У человека одна задача – стучать с упорством, терпением и смирением в дверь молитвы. Открыть же эту дверь – дело Бога, и Он вознаграждает молящегося или нет. Если же он не имел от умной молитвы посещение Божие, то Старец поступал следующим образом. Он начинал тихо напевать тропари из чина пострига в монашество, такие как: «Объятия Отча…» или другие какие-либо тропари из чина погребения. Таким образом, Старец давал уму отдохнуть и отражал демонские нападения, направленные на то, чтобы спровоцировать рассеянность и тем привести его в расстройство. И опять принуждал свой ум не выходить из сердца, чтобы пребывать в молитве. Желающий спастись изобретает для этого пути и способы, чтобы помочь душе в её исканиях и единении с Богом. Однако, если ни импровизированная молитва, ни псалмопение, ни принуждение ума не давали результатов то, он переходил к другому способу. Начиная размышлять о смерти, о распятии Христовом, о Страшном Суде, о Втором Пришествии, об аде и рае. О том, как придет Христос, как придут Ангелы, как восстанут мертвые, как взойдут на облака.
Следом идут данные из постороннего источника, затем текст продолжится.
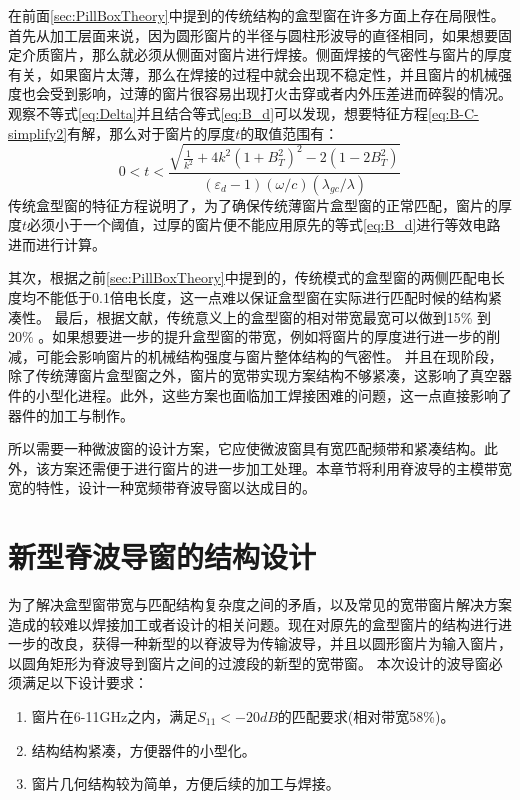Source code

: \documentclass[master]{thesis-uestc}
\begin{document}
在前面\ref{sec:PillBoxTheory}中提到的传统结构的盒型窗在许多方面上存在局限性。首先从加工层面来说，因为圆形窗片的半径与圆柱形波导的直径相同，如果想要固定介质窗片，那么就必须从侧面对窗片进行焊接。侧面焊接的气密性与窗片的厚度有关，如果窗片太薄，那么在焊接的过程中就会出现不稳定性，并且窗片的机械强度也会受到影响，过薄的窗片很容易出现打火击穿或者内外压差进而碎裂的情况。观察不等式\ref{eq:Delta}并且结合等式\ref{eq:B_d}可以发现，想要特征方程\ref{eq:B-C-simplify2}有解，那么对于窗片的厚度$t$的取值范围有：
\begin{equation}\label{eq:t_constraints}
    0 < t < \frac{\sqrt{\frac{1}{k^2}+4k^2(1+B_{T}^2)^2-2(1-2B_{T}^2)}}{(\varepsilon_{d}-1)(\omega / c)(\lambda_{gc} / \lambda)}
\end{equation}
传统盒型窗的特征方程说明了，为了确保传统薄窗片盒型窗的正常匹配，窗片的厚度$t$必须小于一个阈值，过厚的窗片便不能应用原先的等式\ref{eq:B_d}进行等效电路进而进行计算。

其次，根据之前\ref{sec:PillBoxTheory}中提到的，传统模式的盒型窗的两侧匹配电长度均不能低于0.1倍电长度，这一点难以保证盒型窗在实际进行匹配时候的结构紧凑性。
最后，根据文献\cite{huxiongli_bandwidth_pill}，传统意义上的盒型窗的相对带宽最宽可以做到15\% 到20\% 。如果想要进一步的提升盒型窗的带宽，例如将窗片的厚度进行进一步的削减，可能会影响窗片的机械结构强度与窗片整体结构的气密性。
并且在现阶段，除了传统薄窗片盒型窗之外，窗片的宽带实现方案结构不够紧凑，这影响了真空器件的小型化进程。此外，这些方案也面临加工焊接困难的问题，这一点直接影响了器件的加工与制作。

所以需要一种微波窗的设计方案，它应使微波窗具有宽匹配频带和紧凑结构。此外，该方案还需便于进行窗片的进一步加工处理。本章节将利用脊波导的主模带宽宽的特性，设计一种宽频带脊波导窗以达成目的。

\section{新型脊波导窗的结构设计}
为了解决盒型窗带宽与匹配结构复杂度之间的矛盾，以及常见的宽带窗片解决方案造成的较难以焊接加工或者设计的相关问题。现在对原先的盒型窗片的结构进行进一步的改良，获得一种新型的以脊波导为传输波导，并且以圆形窗片为输入窗片，以圆角矩形为脊波导到窗片之间的过渡段的新型的宽带窗。
本次设计的波导窗必须满足以下设计要求：
\begin{enumerate}
    \item 窗片在6-11GHz之内，满足$S_{11}<-20dB$的匹配要求(相对带宽58\%)。
    \item 结构结构紧凑，方便器件的小型化。
    \item 窗片几何结构较为简单，方便后续的加工与焊接。
\end{enumerate}
\end{document}
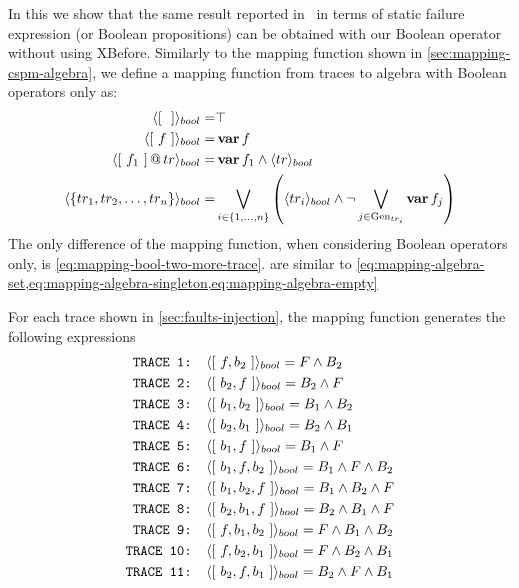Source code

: In this  we show that the same result reported in~\cite{DM2012} in terms of static failure expression (or Boolean propositions) can be obtained with our Boolean operator without using \ac{XBefore}.
Similarly to the mapping function shown in \cref{sec:mapping-cspm-algebra}, we define a mapping function from traces to \ac{algebra} with Boolean operators only as:
%
\begin{subequations}
\begin{align}
\tracetobool{\trace{}} = & \top\label{eq:mapping-bool-empty}\\
%
\tracetobool{\trace{f}} = & \var{f}\label{eq:mapping-bool-singleton}\\
%
\tracetobool{\append{\trace{f_1}}{tr}} = & 
    \var{f_1} \land \tracetobool{tr}\label{eq:mapping-bool-two-more-trace}\\
%
\tracetobool{\left\{ tr_1, tr_2, \ldots, tr_n  \right\}} =& 
  \bigvee_{i \in \left\{1,\ldots,n\right\}} 
  \left(\tracetobool{tr_i} \land 
  \lnot \bigvee_{j \in \generators_{tr_i}} \var{f_j}\right)\label{eq:mapping-bool-set}
\end{align}
\end{subequations}
%
The only difference of the mapping function, when considering Boolean operators only, is \cref{eq:mapping-bool-two-more-trace}.
 are similar to \cref{eq:mapping-algebra-set,eq:mapping-algebra-singleton,eq:mapping-algebra-empty}

For each trace shown in \cref{sec:faults-injection}, the mapping function generates the following expressions
%
\begin{align*}
\text{\texttt{TRACE 1: }}&\langle{\ensuremath\left[~f,b_2~\right]}\rangle_{bool} = F \land B_2 \\
\text{\texttt{TRACE 2: }}&\langle{\ensuremath\left[~b_2,f~\right]}\rangle_{bool} = B_2 \land F \\
\text{\texttt{TRACE 3: }}&\langle{\ensuremath\left[~b_1,b_2~\right]}\rangle_{bool} = B_1 \land B_2 \\
\text{\texttt{TRACE 4: }}&\langle{\ensuremath\left[~b_2,b_1~\right]}\rangle_{bool} = B_2 \land B_1 \\
\text{\texttt{TRACE 5: }}&\langle{\ensuremath\left[~b_1,f~\right]}\rangle_{bool} = B_1 \land F \\
\text{\texttt{TRACE 6: }}&\langle{\ensuremath\left[~b_1,f,b_2~\right]}\rangle_{bool} = B_1 \land F \land B_2 \\
\text{\texttt{TRACE 7: }}&\langle{\ensuremath\left[~b_1,b_2,f~\right]}\rangle_{bool} = B_1 \land B_2 \land F \\
\text{\texttt{TRACE 8: }}&\langle{\ensuremath\left[~b_2,b_1,f~\right]}\rangle_{bool} = B_2 \land B_1 \land F \\
\text{\texttt{TRACE 9: }}&\langle{\ensuremath\left[~f,b_1,b_2~\right]}\rangle_{bool} = F \land B_1 \land B_2 \\
\text{\texttt{TRACE 10: }}&\langle{\ensuremath\left[~f,b_2,b_1~\right]}\rangle_{bool} = F \land B_2 \land B_1 \\
\text{\texttt{TRACE 11: }}&\langle{\ensuremath\left[~b_2,f,b_1~\right]}\rangle_{bool} = B_2 \land F \land B_1 
\end{align*}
– Одного меня не возьмёт облако! Возьмет моего соседа, вот того подвижника возьмет, возьмет отца Арсения, меня не возьмет.
И сидя плакал, так как все другие спасутся и станут справа, и лишь он вместе с другими нераскаянными грешниками пойдёт в ад.
– Ах! Огненная река с соблазнившимися, и я там буду!
После этого переносился в рай с наслаждениями праведников вечными благами. И благодарил Благого Спасителя и Благодетеля, и в то же время и Праведного Судию. И таким образом, поучаясь в памяти смертной и другом, он плакал и тем извлекал пользу. Если не находил благодать в молитве, находил в подобных размышлениях. И таким образом проходило бдение с максимальной пользой, нисколько не упуская времени.
В иной раз чтобы смирить помыслы, приводил на память святых делателей и великих подвижников духа с недосягаемыми их борениями, стараясь, подражая им, преодолеть препятствия и коснуться Благодати Божией.
Однако старец не тратил много времени на подобные приемы. Лишь только согреется сердце и соберется ум, сразу же оставлял все вспомогательные средства и старался скорее утвердить ум в сердце в умной молитве.
От размышлений о смерти и прочего сердце приходило в сокрушение, а душа начинала с большим смирением пребывать в трезвении и внимании к молитве «Господи Иисусе Христе, помилуй мя». Сущность молитвы – есть сосредоточение ума в сердце, поскольку только тогда молитва произносится нерассеянно, и понимается всё ее содержание в полноте. Это подобно тому, как если бы во время молитвы «Господи Иисусе Христе…» ты действительно припадаешь к ногам Христа и плачешь: «помилуй мя». Это не так, как при пении псалмов или тропарей Господу, для того чтобы улучить прощение, как мы это делаем в псалмопении, которое содержит в себе премудрость Божию и нас учит о Божией Милости, прощении и Любви. Нет, Иисусова молитва – есть образ хананеянки, которая принудила Христа, чтобы ее помиловал: «Помилуй мя, Господи Сыне Давидов». И как слепец, кричавший: «Сыне Давидов, помилуй мя».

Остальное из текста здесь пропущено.